____ The input
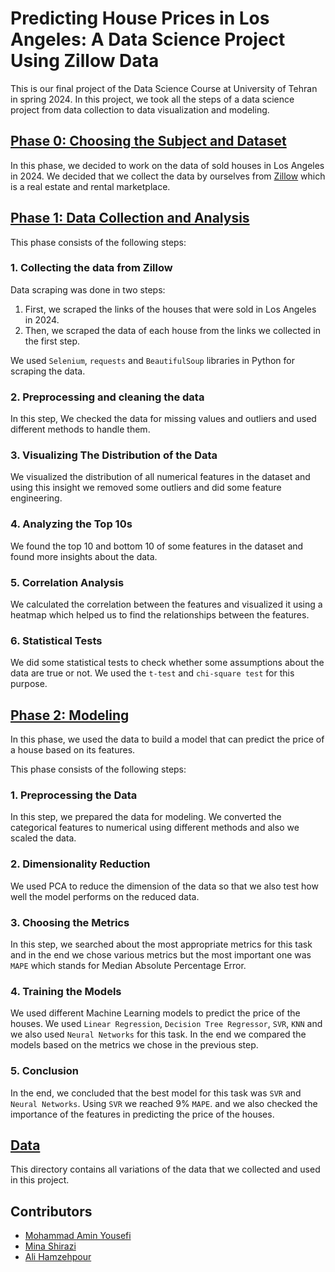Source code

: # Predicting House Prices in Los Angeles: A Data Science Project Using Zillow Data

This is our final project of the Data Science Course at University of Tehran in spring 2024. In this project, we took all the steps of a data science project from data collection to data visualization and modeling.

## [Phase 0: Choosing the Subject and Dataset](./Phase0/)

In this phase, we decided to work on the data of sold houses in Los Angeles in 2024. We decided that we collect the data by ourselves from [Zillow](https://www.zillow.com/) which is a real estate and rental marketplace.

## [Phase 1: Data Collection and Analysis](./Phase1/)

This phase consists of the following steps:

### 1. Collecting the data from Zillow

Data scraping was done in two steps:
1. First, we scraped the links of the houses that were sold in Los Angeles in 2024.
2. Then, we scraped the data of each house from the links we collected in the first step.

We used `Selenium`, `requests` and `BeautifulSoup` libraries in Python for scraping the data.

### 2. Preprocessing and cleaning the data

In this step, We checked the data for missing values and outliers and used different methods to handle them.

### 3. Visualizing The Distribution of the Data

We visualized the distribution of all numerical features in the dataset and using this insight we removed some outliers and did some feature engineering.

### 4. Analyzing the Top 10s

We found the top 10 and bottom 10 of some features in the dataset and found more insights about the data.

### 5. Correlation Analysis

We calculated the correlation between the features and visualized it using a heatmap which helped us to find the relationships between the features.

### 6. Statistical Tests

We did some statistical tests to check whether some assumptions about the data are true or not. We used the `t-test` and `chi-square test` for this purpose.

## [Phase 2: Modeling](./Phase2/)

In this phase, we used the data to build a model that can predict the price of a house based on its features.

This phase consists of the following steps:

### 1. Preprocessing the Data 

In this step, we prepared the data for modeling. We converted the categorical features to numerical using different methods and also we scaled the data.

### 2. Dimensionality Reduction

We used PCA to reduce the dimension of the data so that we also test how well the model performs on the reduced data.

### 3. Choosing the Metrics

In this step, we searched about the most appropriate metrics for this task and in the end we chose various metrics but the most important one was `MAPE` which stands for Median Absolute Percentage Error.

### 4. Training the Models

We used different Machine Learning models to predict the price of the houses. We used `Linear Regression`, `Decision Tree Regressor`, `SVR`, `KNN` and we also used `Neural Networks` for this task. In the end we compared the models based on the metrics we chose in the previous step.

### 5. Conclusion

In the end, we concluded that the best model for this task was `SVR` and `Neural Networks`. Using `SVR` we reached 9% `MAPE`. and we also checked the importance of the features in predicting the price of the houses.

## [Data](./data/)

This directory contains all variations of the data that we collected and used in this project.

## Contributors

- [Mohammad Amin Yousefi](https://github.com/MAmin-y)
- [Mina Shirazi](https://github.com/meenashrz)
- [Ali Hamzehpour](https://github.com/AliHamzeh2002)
________
____ The input
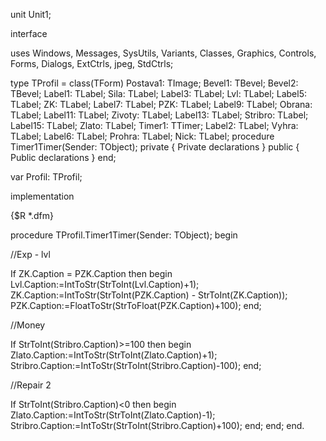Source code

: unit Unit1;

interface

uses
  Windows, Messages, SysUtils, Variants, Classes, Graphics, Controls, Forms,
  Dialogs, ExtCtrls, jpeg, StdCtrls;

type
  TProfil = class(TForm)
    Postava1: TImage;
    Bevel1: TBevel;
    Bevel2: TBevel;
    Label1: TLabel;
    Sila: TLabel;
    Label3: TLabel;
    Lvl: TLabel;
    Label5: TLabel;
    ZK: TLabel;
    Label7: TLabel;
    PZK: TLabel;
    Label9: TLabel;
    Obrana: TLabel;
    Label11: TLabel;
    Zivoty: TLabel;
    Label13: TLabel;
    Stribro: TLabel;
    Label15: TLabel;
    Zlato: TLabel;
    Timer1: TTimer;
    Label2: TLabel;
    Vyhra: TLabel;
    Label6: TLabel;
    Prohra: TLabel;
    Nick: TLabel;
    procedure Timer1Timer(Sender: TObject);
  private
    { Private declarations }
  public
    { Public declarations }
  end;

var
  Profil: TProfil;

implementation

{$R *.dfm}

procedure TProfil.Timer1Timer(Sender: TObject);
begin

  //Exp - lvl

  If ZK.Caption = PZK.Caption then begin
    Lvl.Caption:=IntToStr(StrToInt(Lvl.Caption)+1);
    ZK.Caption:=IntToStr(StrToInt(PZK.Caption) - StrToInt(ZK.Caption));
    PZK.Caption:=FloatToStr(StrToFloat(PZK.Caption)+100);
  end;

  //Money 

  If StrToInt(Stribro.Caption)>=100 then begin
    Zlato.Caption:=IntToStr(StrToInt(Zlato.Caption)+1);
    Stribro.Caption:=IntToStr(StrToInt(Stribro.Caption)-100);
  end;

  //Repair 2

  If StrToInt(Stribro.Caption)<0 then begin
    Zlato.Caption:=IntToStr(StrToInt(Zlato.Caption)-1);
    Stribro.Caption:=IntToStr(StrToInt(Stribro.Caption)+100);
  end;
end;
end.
________
____ The input
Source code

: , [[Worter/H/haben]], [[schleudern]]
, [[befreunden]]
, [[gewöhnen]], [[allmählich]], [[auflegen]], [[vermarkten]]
________
## [Problem to work on]
Reproduce, word for word and in full, only the lines above that start at the line with "In the end, we" and run through the line with "## [Data](./data/)", both ends included.

## [Reply to the exercise]
In the end, we concluded that the best model for this task was `SVR` and `Neural Networks`. Using `SVR` we reached 9% `MAPE`. and we also checked the importance of the features in predicting the price of the houses.

## [Data](./data/)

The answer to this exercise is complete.